Ku mojemu zaskoczeniu dziś Gentoo zajmuje mi ponad 8GB a wolne mam ok 200 MB   :Shocked: 

Sprawdziłem co mi przyszło do głowy i :

/home - zajmuje jakieś (niecałe) 100 MB

/usr/src nie zawiera żadnych kerneli

/usr/portage/distfiles jest puste

Co może mi zajmować tyle miejsca i to tak nagle??

W tym momencie gdybym zupdateował gentoo i ściągnęłaby się nowa wersja kernela to się po prostu nie zmieści. Przez tyle czasu nie było problemu.

Ba, ostatnim razem sprawdzałem ilość wolnego miejsca jakiś tydzień temu i też Gentoo zajmowało ok. 4GB.

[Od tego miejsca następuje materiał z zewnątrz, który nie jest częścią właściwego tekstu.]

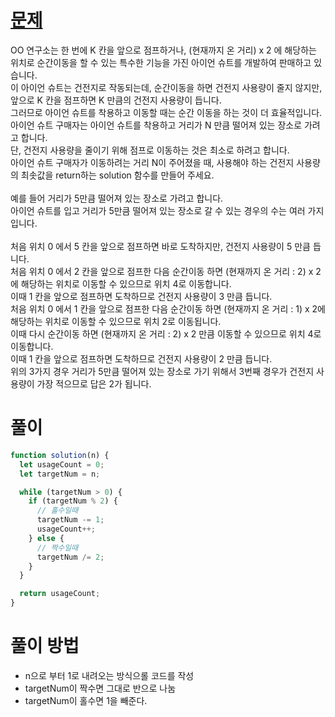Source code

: # [문제](https://school.programmers.co.kr/learn/courses/30/lessons/12980)

OO 연구소는 한 번에 K 칸을 앞으로 점프하거나, (현재까지 온 거리) x 2 에 해당하는 위치로 순간이동을 할 수 있는 특수한 기능을 가진 아이언 슈트를 개발하여 판매하고 있습니다.<br />
이 아이언 슈트는 건전지로 작동되는데, 순간이동을 하면 건전지 사용량이 줄지 않지만, 앞으로 K 칸을 점프하면 K 만큼의 건전지 사용량이 듭니다.<br />
그러므로 아이언 슈트를 착용하고 이동할 때는 순간 이동을 하는 것이 더 효율적입니다.<br />
아이언 슈트 구매자는 아이언 슈트를 착용하고 거리가 N 만큼 떨어져 있는 장소로 가려고 합니다.<br />
단, 건전지 사용량을 줄이기 위해 점프로 이동하는 것은 최소로 하려고 합니다.<br />
아이언 슈트 구매자가 이동하려는 거리 N이 주어졌을 때, 사용해야 하는 건전지 사용량의 최솟값을 return하는 solution 함수를 만들어 주세요.
<br />
<br />
예를 들어 거리가 5만큼 떨어져 있는 장소로 가려고 합니다.<br />
아이언 슈트를 입고 거리가 5만큼 떨어져 있는 장소로 갈 수 있는 경우의 수는 여러 가지입니다.
<br />
<br />
처음 위치 0 에서 5 칸을 앞으로 점프하면 바로 도착하지만, 건전지 사용량이 5 만큼 듭니다.<br />
처음 위치 0 에서 2 칸을 앞으로 점프한 다음 순간이동 하면 (현재까지 온 거리 : 2) x 2에 해당하는 위치로 이동할 수 있으므로 위치 4로 이동합니다.<br /> 이때 1 칸을 앞으로 점프하면 도착하므로 건전지 사용량이 3 만큼 듭니다.<br />
처음 위치 0 에서 1 칸을 앞으로 점프한 다음 순간이동 하면 (현재까지 온 거리 : 1) x 2에 해당하는 위치로 이동할 수 있으므로 위치 2로 이동됩니다.<br >
이때 다시 순간이동 하면 (현재까지 온 거리 : 2) x 2 만큼 이동할 수 있으므로 위치 4로 이동합니다.<br />
이때 1 칸을 앞으로 점프하면 도착하므로 건전지 사용량이 2 만큼 듭니다.<br />
위의 3가지 경우 거리가 5만큼 떨어져 있는 장소로 가기 위해서 3번째 경우가 건전지 사용량이 가장 적으므로 답은 2가 됩니다.

# 풀이

```javascript
function solution(n) {
  let usageCount = 0;
  let targetNum = n;

  while (targetNum > 0) {
    if (targetNum % 2) {
      // 홀수일때
      targetNum -= 1;
      usageCount++;
    } else {
      // 짝수일때
      targetNum /= 2;
    }
  }

  return usageCount;
}
```

# 풀이 방법

- n으로 부터 1로 내려오는 방식으롤 코드를 작성
- targetNum이 짝수면 그대로 반으로 나눔
- targetNum이 홀수면 1을 빼준다.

PS. Przy poleceniu emerge -Du world bardzo często instalują mi się nowe pakiety (oznaczone jako [ N ] ). Może to tego wina no ale żeby aż tak??Last edited by Godhand on Mon Mar 10, 2008 10:58 pm; edited 1 time in total

----------

## Kurt Steiner

A co z katalogami */tmp/?

---Dodane:

Posprawdzaj (du) po kolei, od samej góry, drzewo katalogów. W ten sposób najszybciej znajdziesz winowajcę.

----------

## Godhand

/tmp zajmuje mi kilka kB, profilaktycznie wyczyscilem jego zawartosc no ale to nie zmienilo stanu rzeczy.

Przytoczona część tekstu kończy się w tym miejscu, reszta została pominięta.